THE INPUT>

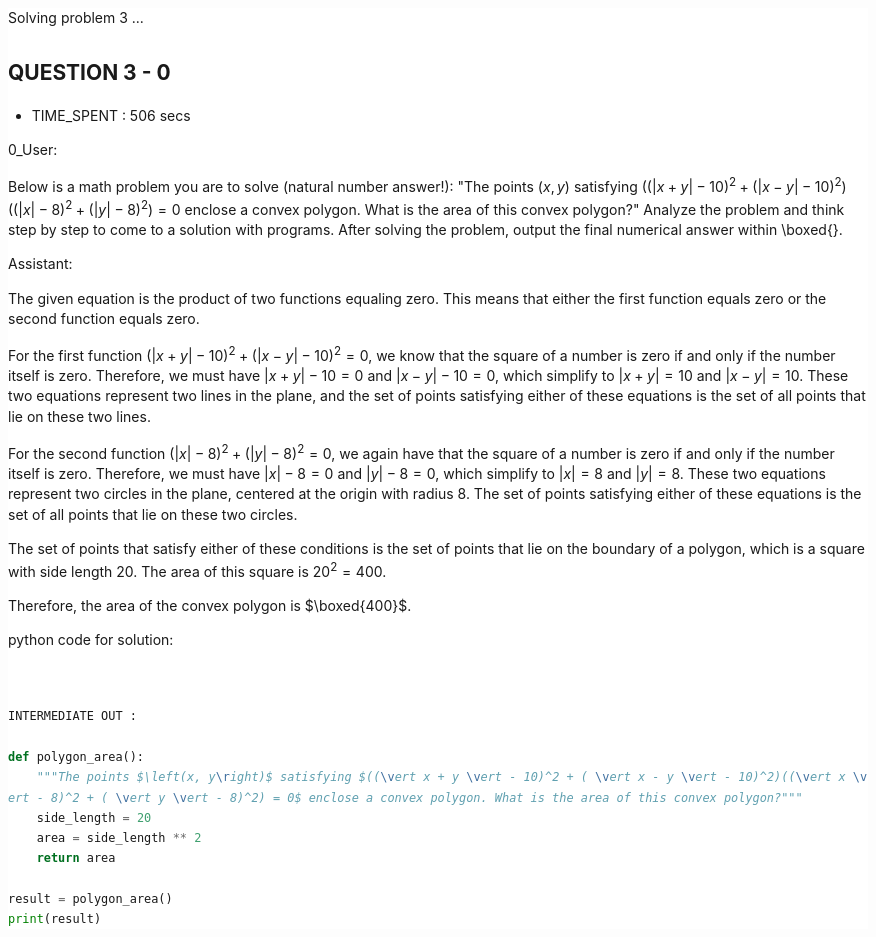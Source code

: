 Solving problem 3 ...



## QUESTION 3 - 0 
- TIME_SPENT : 506 secs

0_User:

Below is a math problem you are to solve (natural number answer!):
"The points $\left(x, y\right)$ satisfying $((\vert x + y \vert - 10)^2 + ( \vert x - y \vert - 10)^2)((\vert x \vert - 8)^2 + ( \vert y \vert - 8)^2) = 0$ enclose a convex polygon. What is the area of this convex polygon?"
Analyze the problem and think step by step to come to a solution with programs. After solving the problem, output the final numerical answer within \boxed{}.

Assistant:

 The given equation is the product of two functions equaling zero. This means that either the first function equals zero or the second function equals zero. 

For the first function $(\vert x + y \vert - 10)^2 + ( \vert x - y \vert - 10)^2 = 0$, we know that the square of a number is zero if and only if the number itself is zero. Therefore, we must have $\vert x + y \vert - 10 = 0$ and $\vert x - y \vert - 10 = 0$, which simplify to $\vert x + y \vert = 10$ and $\vert x - y \vert = 10$. These two equations represent two lines in the plane, and the set of points satisfying either of these equations is the set of all points that lie on these two lines.

For the second function $(\vert x \vert - 8)^2 + ( \vert y \vert - 8)^2 = 0$, we again have that the square of a number is zero if and only if the number itself is zero. Therefore, we must have $\vert x \vert - 8 = 0$ and $\vert y \vert - 8 = 0$, which simplify to $\vert x \vert = 8$ and $\vert y \vert = 8$. These two equations represent two circles in the plane, centered at the origin with radius 8. The set of points satisfying either of these equations is the set of all points that lie on these two circles.

The set of points that satisfy either of these conditions is the set of points that lie on the boundary of a polygon, which is a square with side length 20. The area of this square is $20^2 = 400$.

Therefore, the area of the convex polygon is $\boxed{400}$. 

python code for solution:
```python


INTERMEDIATE OUT :

def polygon_area():
    """The points $\left(x, y\right)$ satisfying $((\vert x + y \vert - 10)^2 + ( \vert x - y \vert - 10)^2)((\vert x \vert - 8)^2 + ( \vert y \vert - 8)^2) = 0$ enclose a convex polygon. What is the area of this convex polygon?"""
    side_length = 20
    area = side_length ** 2
    return area

result = polygon_area()
print(result)
```
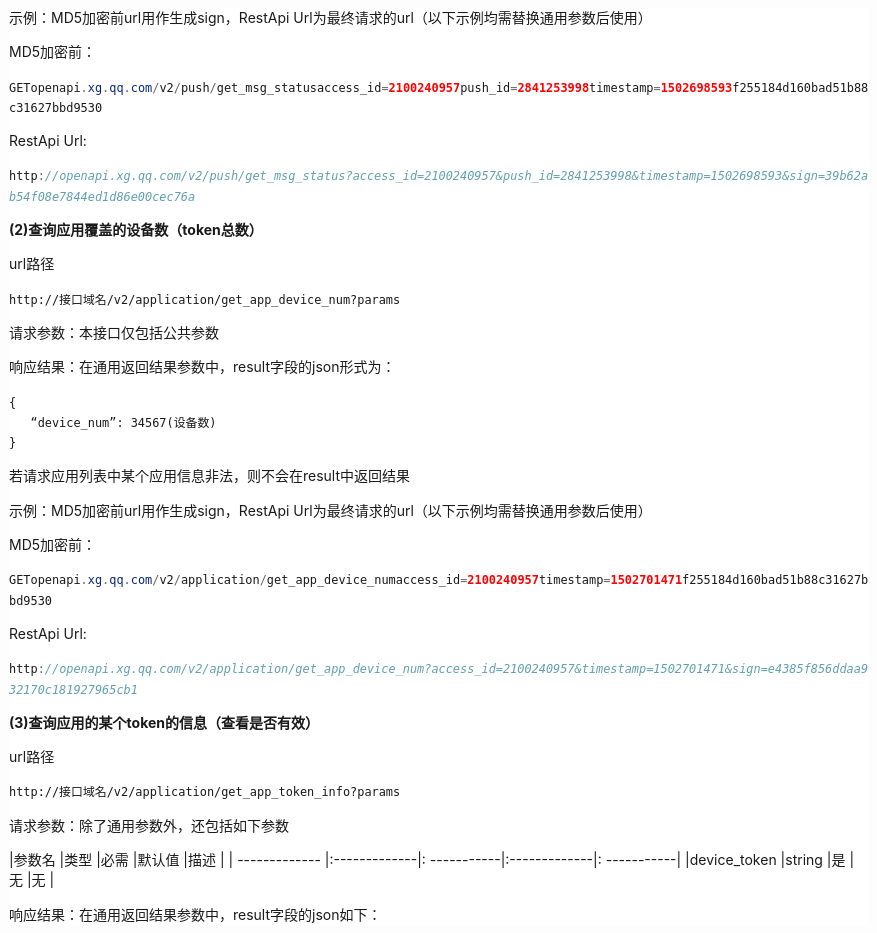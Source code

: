示例：MD5加密前url用作生成sign，RestApi Url为最终请求的url（以下示例均需替换通用参数后使用）

MD5加密前：

```java
GETopenapi.xg.qq.com/v2/push/get_msg_statusaccess_id=2100240957push_id=2841253998timestamp=1502698593f255184d160bad51b88c31627bbd9530
```

RestApi Url:

```java
http://openapi.xg.qq.com/v2/push/get_msg_status?access_id=2100240957&push_id=2841253998&timestamp=1502698593&sign=39b62ab54f08e7844ed1d86e00cec76a
```

**(2)查询应用覆盖的设备数（token总数）**

url路径

`http://接口域名/v2/application/get_app_device_num?params`

请求参数：本接口仅包括公共参数

响应结果：在通用返回结果参数中，result字段的json形式为：

```
{
   “device_num”: 34567(设备数)
}
```
若请求应用列表中某个应用信息非法，则不会在result中返回结果

示例：MD5加密前url用作生成sign，RestApi Url为最终请求的url（以下示例均需替换通用参数后使用）

MD5加密前：

```java
GETopenapi.xg.qq.com/v2/application/get_app_device_numaccess_id=2100240957timestamp=1502701471f255184d160bad51b88c31627bbd9530
```

RestApi Url:

```java
http://openapi.xg.qq.com/v2/application/get_app_device_num?access_id=2100240957&timestamp=1502701471&sign=e4385f856ddaa932170c181927965cb1
```

**(3)查询应用的某个token的信息（查看是否有效）**

url路径

`http://接口域名/v2/application/get_app_token_info?params`

请求参数：除了通用参数外，还包括如下参数

|参数名         |类型          |必需  |默认值          |描述  |
| ------------- |:-------------|: -----------|:-------------|: -----------|
|device_token        |string         |是  |  无        |无 |

响应结果：在通用返回结果参数中，result字段的json如下：
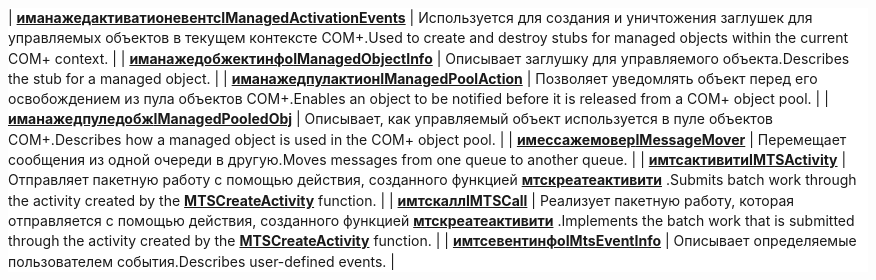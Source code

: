 | [<span data-ttu-id="9fd40-246">**иманажедактиватионевентс**</span><span class="sxs-lookup"><span data-stu-id="9fd40-246">**IManagedActivationEvents**</span></span>](/windows/desktop/api/ComSvcs/nn-comsvcs-imanagedactivationevents)             | <span data-ttu-id="9fd40-247">Используется для создания и уничтожения заглушек для управляемых объектов в текущем контексте COM+.</span><span class="sxs-lookup"><span data-stu-id="9fd40-247">Used to create and destroy stubs for managed objects within the current COM+ context.</span></span>                                                                                                                                                                                            |
| [<span data-ttu-id="9fd40-248">**иманажедобжектинфо**</span><span class="sxs-lookup"><span data-stu-id="9fd40-248">**IManagedObjectInfo**</span></span>](/windows/desktop/api/ComSvcs/nn-comsvcs-imanagedobjectinfo)                         | <span data-ttu-id="9fd40-249">Описывает заглушку для управляемого объекта.</span><span class="sxs-lookup"><span data-stu-id="9fd40-249">Describes the stub for a managed object.</span></span>                                                                                                                                                                                                                                         |
| [<span data-ttu-id="9fd40-250">**иманажедпулактион**</span><span class="sxs-lookup"><span data-stu-id="9fd40-250">**IManagedPoolAction**</span></span>](/windows/desktop/api/ComSvcs/nn-comsvcs-imanagedpoolaction)                         | <span data-ttu-id="9fd40-251">Позволяет уведомлять объект перед его освобождением из пула объектов COM+.</span><span class="sxs-lookup"><span data-stu-id="9fd40-251">Enables an object to be notified before it is released from a COM+ object pool.</span></span>                                                                                                                                                                                                  |
| [<span data-ttu-id="9fd40-252">**иманажедпуледобж**</span><span class="sxs-lookup"><span data-stu-id="9fd40-252">**IManagedPooledObj**</span></span>](/windows/desktop/api/ComSvcs/nn-comsvcs-imanagedpooledobj)                           | <span data-ttu-id="9fd40-253">Описывает, как управляемый объект используется в пуле объектов COM+.</span><span class="sxs-lookup"><span data-stu-id="9fd40-253">Describes how a managed object is used in the COM+ object pool.</span></span>                                                                                                                                                                                                                  |
| [<span data-ttu-id="9fd40-254">**имессажемовер**</span><span class="sxs-lookup"><span data-stu-id="9fd40-254">**IMessageMover**</span></span>](/windows/desktop/api/ComSvcs/nn-comsvcs-imessagemover)                                   | <span data-ttu-id="9fd40-255">Перемещает сообщения из одной очереди в другую.</span><span class="sxs-lookup"><span data-stu-id="9fd40-255">Moves messages from one queue to another queue.</span></span>                                                                                                                                                                                                                                  |
| [<span data-ttu-id="9fd40-256">**имтсактивити**</span><span class="sxs-lookup"><span data-stu-id="9fd40-256">**IMTSActivity**</span></span>](/windows/desktop/api/ComSvcs/nn-comsvcs-imtsactivity)                                     | <span data-ttu-id="9fd40-257">Отправляет пакетную работу с помощью действия, созданного функцией [**мтскреатеактивити**](/windows/desktop/api/ComSvcs/nf-comsvcs-mtscreateactivity) .</span><span class="sxs-lookup"><span data-stu-id="9fd40-257">Submits batch work through the activity created by the [**MTSCreateActivity**](/windows/desktop/api/ComSvcs/nf-comsvcs-mtscreateactivity) function.</span></span>                                                                                                                                                                  |
| [<span data-ttu-id="9fd40-258">**имтскалл**</span><span class="sxs-lookup"><span data-stu-id="9fd40-258">**IMTSCall**</span></span>](/windows/desktop/api/ComSvcs/nn-comsvcs-imtscall)                                             | <span data-ttu-id="9fd40-259">Реализует пакетную работу, которая отправляется с помощью действия, созданного функцией [**мтскреатеактивити**](/windows/desktop/api/ComSvcs/nf-comsvcs-mtscreateactivity) .</span><span class="sxs-lookup"><span data-stu-id="9fd40-259">Implements the batch work that is submitted through the activity created by the [**MTSCreateActivity**](/windows/desktop/api/ComSvcs/nf-comsvcs-mtscreateactivity) function.</span></span>                                                                                                                                         |
| [<span data-ttu-id="9fd40-260">**имтсевентинфо**</span><span class="sxs-lookup"><span data-stu-id="9fd40-260">**IMtsEventInfo**</span></span>](/windows/desktop/api/ComSvcs/nn-comsvcs-imtseventinfo)                                   | <span data-ttu-id="9fd40-261">Описывает определяемые пользователем события.</span><span class="sxs-lookup"><span data-stu-id="9fd40-261">Describes user-defined events.</span></span>                                                                                                                                                                                                                                                   |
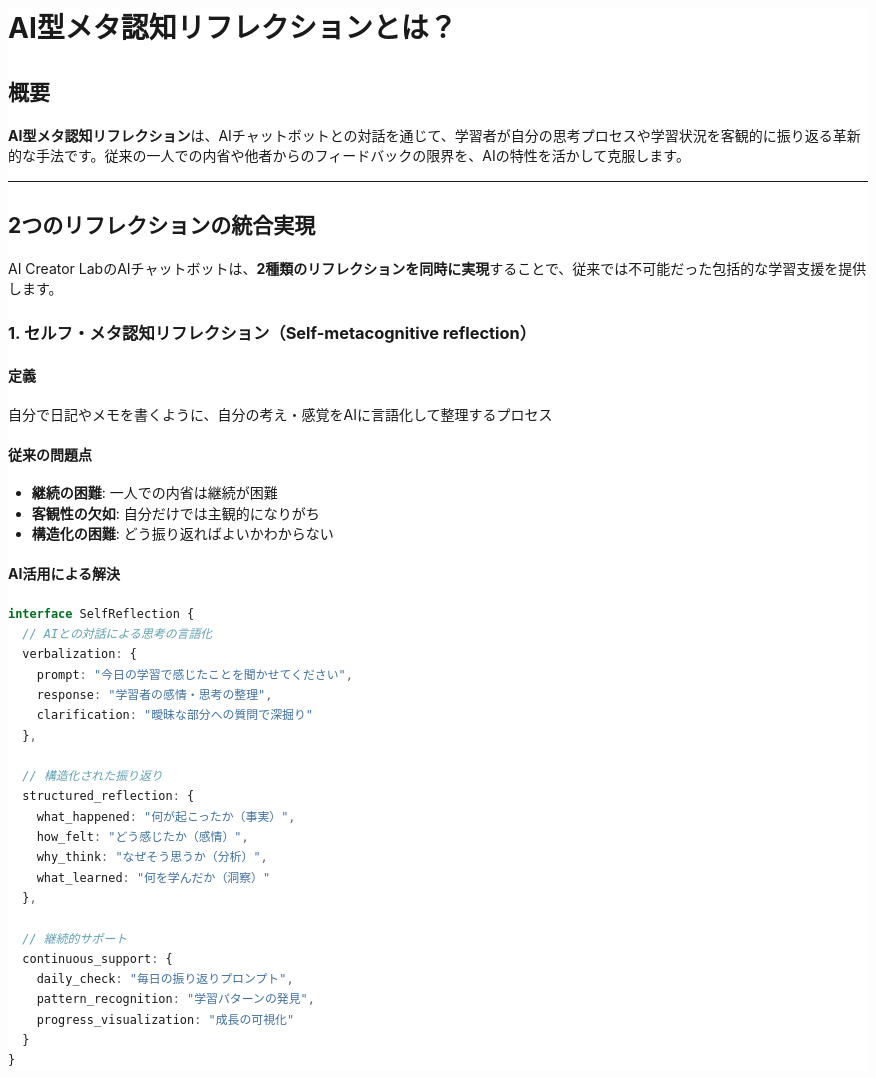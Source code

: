 # AI型メタ認知リフレクションとは？

## 概要

**AI型メタ認知リフレクション**は、AIチャットボットとの対話を通じて、学習者が自分の思考プロセスや学習状況を客観的に振り返る革新的な手法です。従来の一人での内省や他者からのフィードバックの限界を、AIの特性を活かして克服します。

---

## 2つのリフレクションの統合実現

AI Creator LabのAIチャットボットは、**2種類のリフレクションを同時に実現**することで、従来では不可能だった包括的な学習支援を提供します。

### 1. セルフ・メタ認知リフレクション（Self-metacognitive reflection）

#### 定義
自分で日記やメモを書くように、自分の考え・感覚をAIに言語化して整理するプロセス

#### 従来の問題点
- **継続の困難**: 一人での内省は継続が困難
- **客観性の欠如**: 自分だけでは主観的になりがち
- **構造化の困難**: どう振り返ればよいかわからない

#### AI活用による解決
```typescript
interface SelfReflection {
  // AIとの対話による思考の言語化
  verbalization: {
    prompt: "今日の学習で感じたことを聞かせてください",
    response: "学習者の感情・思考の整理",
    clarification: "曖昧な部分への質問で深掘り"
  },
  
  // 構造化された振り返り
  structured_reflection: {
    what_happened: "何が起こったか（事実）",
    how_felt: "どう感じたか（感情）",
    why_think: "なぜそう思うか（分析）",
    what_learned: "何を学んだか（洞察）"
  },
  
  // 継続的サポート
  continuous_support: {
    daily_check: "毎日の振り返りプロンプト",
    pattern_recognition: "学習パターンの発見",
    progress_visualization: "成長の可視化"
  }
}
```
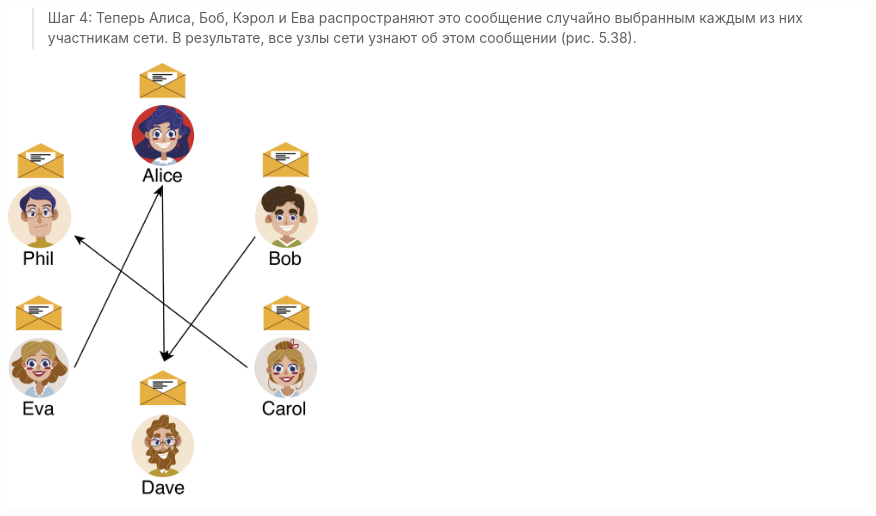 > Шаг 4: Теперь Алиса, Боб, Кэрол и Ева распространяют это сообщение случайно выбранным каждым из них участникам сети. В результате, все узлы сети узнают об этом сообщении (рис. 5.38).

<img width="36%" alt="Рисунок 5.38" src="/resources/img/volume-2/5.5-Hashgraph/Figure-5.39.png"/>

WHAT THE EXERCISE ASKS> Which lines in the listing above hold the word "must"? Show each of them.

TASK ANSWER>
For the first function $(\vert x + y \vert - 10)^2 + ( \vert x - y \vert - 10)^2 = 0$, we know that the square of a number is zero if and only if the number itself is zero. Therefore, we must have $\vert x + y \vert - 10 = 0$ and $\vert x - y \vert - 10 = 0$, which simplify to $\vert x + y \vert = 10$ and $\vert x - y \vert = 10$. These two equations represent two lines in the plane, and the set of points satisfying either of these equations is the set of all points that lie on these two lines.
For the second function $(\vert x \vert - 8)^2 + ( \vert y \vert - 8)^2 = 0$, we again have that the square of a number is zero if and only if the number itself is zero. Therefore, we must have $\vert x \vert - 8 = 0$ and $\vert y \vert - 8 = 0$, which simplify to $\vert x \vert = 8$ and $\vert y \vert = 8$. These two equations represent two circles in the plane, centered at the origin with radius 8. The set of points satisfying either of these equations is the set of all points that lie on these two circles.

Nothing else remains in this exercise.